Осипова. Поездки на юг, пианино для дочери… Во время суда я не раз думала о том, что, может быть, пора выработать новые критерии благополучия и неблагополучия в оценках семей… А может быть, и в оценке развития городов, подобных нашему? Но если быть точной, то последняя мысль возникла у меня не в первые дни судебного разбирательства, а в последующие, когда мы допрашивали тех, кто наблюдал.

Глава третья

О том, в чем не удалось разобраться до конца

За несколько дней до начала судебного разбирательства к Осиповой в ее маленький кабинет вошел мужчина неопределенного возраста — так часто выглядят люди, которых резко состарило горе.

— Инженер Ромашов, — отрекомендовался он. — Хочу узнать: могу ли нанять адвоката для сына?

— Не нужен ему адвокат, — объяснила судья, — он ведь не подсудимый, а свидетель. Он ведь не бил, наблюдал. И ему пятнадцать — еще не достиг возраста, когда наступает ответственность по статье за неоказание помощи.

— Но я бы хотел, чтобы рядом с ним был в суде адвокат, — настаивал Ромашов.

— Рядом с ним в суде по закону будете вы, — объяснила Осипова.

— Чем я могу ему помочь? — удивился Ромашов.

С самого начала, как только это дело было передано в суд, а пожалуй, и до этого, когда Осипова о нем узнала не из документов, а из разговоров в городе, особенный интерес, а точнее, особенную тревогу вызвали у нее не те, кто бил, а те, кто наблюдал. Эти двадцать мальчиков. Ей казалось, что они поставили перед ней острую и неожиданную загадку.

В этом городе, где были незнакомые люди, но почти не было незнакомых лиц, у нее появились избранники, любимцы, которым она, не ведая, как их зовут в действительности, давала про себя вымышленные, порой странные имена. Одного из них она назвала, например, «мальчик из Зазеркалья»: однажды она услышала, как он, сидя под облетающим тополем, читал малышам Льюиса Кэрролла — «Зазеркалье». Ее путь на работу лежал по утопающему летом в зелени микрорайону, где жил этот стройный и высокий мальчик с мягким и задумчивым лицом; он читал малышам, играл с ними в шахматы, показывал, как надо ставить туристскую палатку, он излучал доброту. И был немного странен — порой поверх малышей торжественно, царственно посматривал вокруг, улыбаясь чему-то.
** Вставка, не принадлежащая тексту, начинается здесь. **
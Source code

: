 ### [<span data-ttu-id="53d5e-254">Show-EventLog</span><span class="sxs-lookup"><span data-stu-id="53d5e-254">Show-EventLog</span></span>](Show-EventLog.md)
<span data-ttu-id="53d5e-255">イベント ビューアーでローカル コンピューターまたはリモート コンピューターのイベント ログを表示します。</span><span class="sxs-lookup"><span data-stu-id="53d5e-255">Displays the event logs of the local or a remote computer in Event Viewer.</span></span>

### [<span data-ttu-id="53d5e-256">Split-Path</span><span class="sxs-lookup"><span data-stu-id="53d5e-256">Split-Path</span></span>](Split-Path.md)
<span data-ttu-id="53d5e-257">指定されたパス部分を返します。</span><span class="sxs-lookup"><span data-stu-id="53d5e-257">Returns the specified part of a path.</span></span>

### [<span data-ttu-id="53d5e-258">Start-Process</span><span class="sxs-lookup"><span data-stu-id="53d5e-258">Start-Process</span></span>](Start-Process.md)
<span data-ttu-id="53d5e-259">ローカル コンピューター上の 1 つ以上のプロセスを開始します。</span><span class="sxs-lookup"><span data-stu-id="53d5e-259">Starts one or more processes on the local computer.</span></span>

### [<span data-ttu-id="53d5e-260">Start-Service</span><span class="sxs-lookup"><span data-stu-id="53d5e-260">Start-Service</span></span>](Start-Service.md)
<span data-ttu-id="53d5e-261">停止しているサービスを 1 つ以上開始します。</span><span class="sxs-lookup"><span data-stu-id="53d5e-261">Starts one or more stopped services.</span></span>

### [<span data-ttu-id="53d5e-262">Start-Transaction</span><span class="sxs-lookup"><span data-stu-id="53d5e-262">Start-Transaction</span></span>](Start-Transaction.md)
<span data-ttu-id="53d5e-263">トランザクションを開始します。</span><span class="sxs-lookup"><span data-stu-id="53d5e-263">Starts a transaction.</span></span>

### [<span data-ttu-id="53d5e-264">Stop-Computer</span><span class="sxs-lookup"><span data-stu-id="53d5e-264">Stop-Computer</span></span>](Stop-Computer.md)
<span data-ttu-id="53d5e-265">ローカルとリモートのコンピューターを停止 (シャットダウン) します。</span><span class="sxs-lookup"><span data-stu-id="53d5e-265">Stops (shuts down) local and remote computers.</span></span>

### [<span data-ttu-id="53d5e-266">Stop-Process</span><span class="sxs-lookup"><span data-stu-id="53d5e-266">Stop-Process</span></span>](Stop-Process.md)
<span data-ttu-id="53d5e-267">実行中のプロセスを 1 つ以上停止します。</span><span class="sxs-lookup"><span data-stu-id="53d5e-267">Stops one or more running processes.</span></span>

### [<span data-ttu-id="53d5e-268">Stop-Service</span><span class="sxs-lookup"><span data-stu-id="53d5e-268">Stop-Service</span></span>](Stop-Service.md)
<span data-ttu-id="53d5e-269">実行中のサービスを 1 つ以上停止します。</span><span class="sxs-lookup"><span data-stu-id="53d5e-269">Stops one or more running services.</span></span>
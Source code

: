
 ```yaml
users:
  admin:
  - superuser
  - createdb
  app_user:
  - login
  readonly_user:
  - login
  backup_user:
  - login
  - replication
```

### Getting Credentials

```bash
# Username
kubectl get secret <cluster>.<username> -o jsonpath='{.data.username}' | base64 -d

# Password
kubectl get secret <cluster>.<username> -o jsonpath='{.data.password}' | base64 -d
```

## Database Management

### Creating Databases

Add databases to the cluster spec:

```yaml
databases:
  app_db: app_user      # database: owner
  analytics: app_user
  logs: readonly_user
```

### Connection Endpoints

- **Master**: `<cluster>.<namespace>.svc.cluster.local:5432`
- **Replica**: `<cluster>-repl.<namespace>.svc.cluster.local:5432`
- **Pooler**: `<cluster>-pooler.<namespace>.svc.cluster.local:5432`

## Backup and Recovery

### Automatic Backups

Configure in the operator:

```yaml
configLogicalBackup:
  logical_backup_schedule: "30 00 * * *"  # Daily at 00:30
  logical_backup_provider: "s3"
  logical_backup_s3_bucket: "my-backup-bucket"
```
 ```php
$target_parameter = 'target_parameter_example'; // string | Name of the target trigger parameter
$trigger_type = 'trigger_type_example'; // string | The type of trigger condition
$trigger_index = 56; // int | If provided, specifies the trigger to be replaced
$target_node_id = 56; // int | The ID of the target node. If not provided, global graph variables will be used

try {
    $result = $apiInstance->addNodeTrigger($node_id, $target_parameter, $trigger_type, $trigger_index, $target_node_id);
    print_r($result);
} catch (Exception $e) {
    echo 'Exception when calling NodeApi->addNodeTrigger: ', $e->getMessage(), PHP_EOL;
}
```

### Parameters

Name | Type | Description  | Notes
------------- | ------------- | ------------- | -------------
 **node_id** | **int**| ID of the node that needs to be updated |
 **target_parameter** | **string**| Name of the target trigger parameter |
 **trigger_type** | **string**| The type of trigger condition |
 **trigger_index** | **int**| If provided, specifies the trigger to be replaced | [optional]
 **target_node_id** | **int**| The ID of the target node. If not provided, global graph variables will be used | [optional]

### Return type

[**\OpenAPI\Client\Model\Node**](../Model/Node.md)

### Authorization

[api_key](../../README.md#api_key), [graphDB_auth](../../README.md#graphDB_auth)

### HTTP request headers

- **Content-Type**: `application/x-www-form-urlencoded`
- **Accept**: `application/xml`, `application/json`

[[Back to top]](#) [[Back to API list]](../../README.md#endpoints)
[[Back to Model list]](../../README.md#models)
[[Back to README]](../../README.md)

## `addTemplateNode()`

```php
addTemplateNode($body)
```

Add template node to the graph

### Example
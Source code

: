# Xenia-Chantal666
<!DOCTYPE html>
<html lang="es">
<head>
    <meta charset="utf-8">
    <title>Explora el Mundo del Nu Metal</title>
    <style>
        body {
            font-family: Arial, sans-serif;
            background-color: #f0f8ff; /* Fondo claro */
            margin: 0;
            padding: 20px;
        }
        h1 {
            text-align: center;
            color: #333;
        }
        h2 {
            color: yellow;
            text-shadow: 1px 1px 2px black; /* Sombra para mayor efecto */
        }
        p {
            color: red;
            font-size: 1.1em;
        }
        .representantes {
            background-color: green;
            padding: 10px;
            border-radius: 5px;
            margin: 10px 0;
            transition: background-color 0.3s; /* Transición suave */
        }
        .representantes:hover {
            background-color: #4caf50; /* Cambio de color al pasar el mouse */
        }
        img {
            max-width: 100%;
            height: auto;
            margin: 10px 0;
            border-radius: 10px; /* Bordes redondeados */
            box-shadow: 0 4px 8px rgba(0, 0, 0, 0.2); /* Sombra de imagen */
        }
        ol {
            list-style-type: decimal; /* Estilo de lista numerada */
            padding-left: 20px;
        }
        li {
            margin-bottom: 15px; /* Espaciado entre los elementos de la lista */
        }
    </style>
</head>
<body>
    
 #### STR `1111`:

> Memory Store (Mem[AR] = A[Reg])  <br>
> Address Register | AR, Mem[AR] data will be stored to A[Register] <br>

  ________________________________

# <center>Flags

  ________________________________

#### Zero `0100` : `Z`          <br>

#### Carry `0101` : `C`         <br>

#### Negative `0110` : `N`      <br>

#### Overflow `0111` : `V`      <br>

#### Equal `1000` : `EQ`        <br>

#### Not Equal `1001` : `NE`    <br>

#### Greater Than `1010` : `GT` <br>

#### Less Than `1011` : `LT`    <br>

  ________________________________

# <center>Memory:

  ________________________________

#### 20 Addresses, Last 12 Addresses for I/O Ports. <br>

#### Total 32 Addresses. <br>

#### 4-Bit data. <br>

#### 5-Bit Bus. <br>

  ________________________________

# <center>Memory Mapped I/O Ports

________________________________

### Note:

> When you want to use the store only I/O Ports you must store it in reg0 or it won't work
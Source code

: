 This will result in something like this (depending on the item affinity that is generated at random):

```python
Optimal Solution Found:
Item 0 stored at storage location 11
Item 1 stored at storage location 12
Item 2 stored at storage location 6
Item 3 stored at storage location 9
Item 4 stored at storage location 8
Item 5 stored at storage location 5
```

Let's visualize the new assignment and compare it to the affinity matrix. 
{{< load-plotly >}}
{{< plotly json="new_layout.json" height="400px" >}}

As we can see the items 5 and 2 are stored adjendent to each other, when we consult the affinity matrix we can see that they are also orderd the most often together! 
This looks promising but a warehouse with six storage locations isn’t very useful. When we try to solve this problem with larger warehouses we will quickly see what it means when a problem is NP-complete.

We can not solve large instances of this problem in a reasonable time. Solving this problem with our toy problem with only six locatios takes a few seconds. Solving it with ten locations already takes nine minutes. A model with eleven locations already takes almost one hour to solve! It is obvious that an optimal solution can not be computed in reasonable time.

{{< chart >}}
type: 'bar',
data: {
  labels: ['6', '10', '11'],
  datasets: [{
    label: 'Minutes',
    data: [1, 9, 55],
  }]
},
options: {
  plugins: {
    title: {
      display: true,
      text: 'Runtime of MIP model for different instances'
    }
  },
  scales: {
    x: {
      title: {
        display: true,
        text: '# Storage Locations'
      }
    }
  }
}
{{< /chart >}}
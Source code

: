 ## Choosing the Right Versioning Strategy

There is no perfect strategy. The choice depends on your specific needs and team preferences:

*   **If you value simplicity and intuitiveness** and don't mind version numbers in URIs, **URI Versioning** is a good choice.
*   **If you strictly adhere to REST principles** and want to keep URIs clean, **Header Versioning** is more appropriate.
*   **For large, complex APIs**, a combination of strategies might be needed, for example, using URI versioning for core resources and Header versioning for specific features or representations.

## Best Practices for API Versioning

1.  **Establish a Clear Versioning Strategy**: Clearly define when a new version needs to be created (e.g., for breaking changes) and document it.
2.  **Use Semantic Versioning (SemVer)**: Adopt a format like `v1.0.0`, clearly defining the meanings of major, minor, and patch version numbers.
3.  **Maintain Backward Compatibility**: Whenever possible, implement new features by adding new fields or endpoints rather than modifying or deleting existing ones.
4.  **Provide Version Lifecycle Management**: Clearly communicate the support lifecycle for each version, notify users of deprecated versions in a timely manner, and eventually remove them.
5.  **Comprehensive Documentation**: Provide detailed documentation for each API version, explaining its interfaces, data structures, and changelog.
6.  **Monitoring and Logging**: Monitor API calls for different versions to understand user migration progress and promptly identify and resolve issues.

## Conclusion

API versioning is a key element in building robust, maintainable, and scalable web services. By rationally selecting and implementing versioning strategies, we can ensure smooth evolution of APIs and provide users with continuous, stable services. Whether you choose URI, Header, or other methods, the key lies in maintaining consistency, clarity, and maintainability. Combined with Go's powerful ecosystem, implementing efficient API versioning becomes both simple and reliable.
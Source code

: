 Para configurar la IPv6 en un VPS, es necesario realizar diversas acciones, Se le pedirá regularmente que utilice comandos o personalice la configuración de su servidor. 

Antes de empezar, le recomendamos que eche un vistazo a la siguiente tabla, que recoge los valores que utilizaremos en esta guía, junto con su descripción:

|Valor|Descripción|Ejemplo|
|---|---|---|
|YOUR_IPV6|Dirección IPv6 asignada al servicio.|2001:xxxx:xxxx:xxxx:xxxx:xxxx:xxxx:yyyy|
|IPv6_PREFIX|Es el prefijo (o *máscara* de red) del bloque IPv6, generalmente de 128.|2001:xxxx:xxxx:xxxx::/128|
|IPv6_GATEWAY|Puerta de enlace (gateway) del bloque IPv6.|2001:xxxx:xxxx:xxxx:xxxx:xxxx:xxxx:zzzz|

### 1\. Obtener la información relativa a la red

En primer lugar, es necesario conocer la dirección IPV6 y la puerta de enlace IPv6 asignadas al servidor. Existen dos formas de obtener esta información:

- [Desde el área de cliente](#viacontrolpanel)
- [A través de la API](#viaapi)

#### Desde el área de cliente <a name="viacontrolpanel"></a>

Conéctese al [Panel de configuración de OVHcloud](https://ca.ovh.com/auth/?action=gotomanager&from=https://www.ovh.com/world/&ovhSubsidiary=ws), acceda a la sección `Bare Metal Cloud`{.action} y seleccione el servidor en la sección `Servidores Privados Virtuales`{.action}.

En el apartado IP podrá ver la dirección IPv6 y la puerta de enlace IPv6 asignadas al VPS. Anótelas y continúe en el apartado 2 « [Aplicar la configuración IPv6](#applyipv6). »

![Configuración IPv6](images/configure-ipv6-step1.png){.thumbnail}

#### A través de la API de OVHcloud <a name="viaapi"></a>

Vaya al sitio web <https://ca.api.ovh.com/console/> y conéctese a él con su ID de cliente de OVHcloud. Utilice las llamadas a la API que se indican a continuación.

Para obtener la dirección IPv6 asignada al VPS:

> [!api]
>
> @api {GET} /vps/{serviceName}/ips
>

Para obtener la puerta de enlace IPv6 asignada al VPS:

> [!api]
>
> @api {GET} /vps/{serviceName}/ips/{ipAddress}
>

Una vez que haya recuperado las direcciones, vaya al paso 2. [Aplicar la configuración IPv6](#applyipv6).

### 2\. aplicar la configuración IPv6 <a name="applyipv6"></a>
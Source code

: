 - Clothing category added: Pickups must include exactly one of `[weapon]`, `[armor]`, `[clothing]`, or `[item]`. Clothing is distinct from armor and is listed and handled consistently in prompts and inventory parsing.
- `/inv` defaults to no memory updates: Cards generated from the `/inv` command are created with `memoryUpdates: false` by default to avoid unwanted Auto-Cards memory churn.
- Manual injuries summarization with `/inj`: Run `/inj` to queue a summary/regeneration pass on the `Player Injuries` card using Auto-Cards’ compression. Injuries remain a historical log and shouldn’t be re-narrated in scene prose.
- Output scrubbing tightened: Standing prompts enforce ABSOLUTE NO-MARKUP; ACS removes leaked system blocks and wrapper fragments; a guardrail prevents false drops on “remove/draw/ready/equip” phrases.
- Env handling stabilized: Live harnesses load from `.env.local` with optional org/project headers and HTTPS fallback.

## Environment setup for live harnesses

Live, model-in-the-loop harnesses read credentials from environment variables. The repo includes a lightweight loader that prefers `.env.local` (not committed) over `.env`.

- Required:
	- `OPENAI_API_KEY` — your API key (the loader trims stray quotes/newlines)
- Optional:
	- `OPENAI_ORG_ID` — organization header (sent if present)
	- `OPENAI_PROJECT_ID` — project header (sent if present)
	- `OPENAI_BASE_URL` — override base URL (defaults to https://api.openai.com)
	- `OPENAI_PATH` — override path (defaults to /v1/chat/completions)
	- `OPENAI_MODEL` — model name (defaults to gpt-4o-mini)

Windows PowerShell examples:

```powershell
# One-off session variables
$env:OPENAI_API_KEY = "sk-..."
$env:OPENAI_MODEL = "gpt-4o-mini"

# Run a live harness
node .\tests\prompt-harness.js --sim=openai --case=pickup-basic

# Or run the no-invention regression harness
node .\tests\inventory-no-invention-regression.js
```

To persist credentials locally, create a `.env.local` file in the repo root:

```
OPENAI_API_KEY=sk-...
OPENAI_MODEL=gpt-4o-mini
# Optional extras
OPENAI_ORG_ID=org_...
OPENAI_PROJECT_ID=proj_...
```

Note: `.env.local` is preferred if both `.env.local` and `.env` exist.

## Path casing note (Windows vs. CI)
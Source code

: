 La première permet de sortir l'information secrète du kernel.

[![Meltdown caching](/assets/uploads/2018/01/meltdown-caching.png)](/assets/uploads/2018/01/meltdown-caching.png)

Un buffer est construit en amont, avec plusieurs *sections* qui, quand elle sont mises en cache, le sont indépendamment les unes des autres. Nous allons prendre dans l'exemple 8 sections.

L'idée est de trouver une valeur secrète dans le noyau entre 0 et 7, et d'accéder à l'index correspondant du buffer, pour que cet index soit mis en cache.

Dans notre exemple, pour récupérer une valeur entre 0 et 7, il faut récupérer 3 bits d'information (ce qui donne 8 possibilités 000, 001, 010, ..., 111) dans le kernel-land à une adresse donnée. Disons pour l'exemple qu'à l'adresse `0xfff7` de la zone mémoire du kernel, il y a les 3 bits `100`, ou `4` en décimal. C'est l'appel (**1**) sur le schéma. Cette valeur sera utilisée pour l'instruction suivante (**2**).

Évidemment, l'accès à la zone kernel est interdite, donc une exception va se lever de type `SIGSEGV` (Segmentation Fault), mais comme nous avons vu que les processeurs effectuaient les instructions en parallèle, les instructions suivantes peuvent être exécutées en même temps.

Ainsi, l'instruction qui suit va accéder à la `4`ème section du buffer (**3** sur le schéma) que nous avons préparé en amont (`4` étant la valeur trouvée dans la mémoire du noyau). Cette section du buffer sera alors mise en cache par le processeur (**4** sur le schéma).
Ромашовых вызвала Осипова в зал на четвертый день. Мысль о тех, кто наблюдал в лесопарке дикое действо, ни на минуту не оставляла ее первые три дня судебного разбирательства. Не то чтобы она ожидала от их показаний чего-то особенного, непредвиденного — ей важно было увидеть и услышать этих мальчиков, чтобы понять их суть, разобраться в деле до конца. Она оказалась перед уникальной ситуацией, когда события формировали не те, кто действовал, а те, кто, казалось бы, пассивно наблюдал. Это был тот редчайший случай, когда понимание личности свидетеля становилось более важным, чем понимание личности подсудимого. И она к тому же не была уверена, что к моменту, когда наступит очередь мальчиков давать показания, войдет в зал хотя бы один. Из одиннадцати, вызванных к началу судебного разбирательства, явились лишь семь: родители и дальние родственники остальных уведомили, что те уехали отдыхать или больны. И Ромашов-старший заверил суд, что Женя нездоров, но, может быть, через три дня выздоровеет. В первые дни работы суда заболели еще трое и трое уехали к умирающим бабушкам и умирающим дедушкам. Собственно оставался один Виктор Мишутин. И была нетвердая надежда, что выздоровеет Женя Ромашов. Он выздоровел на четвертый день.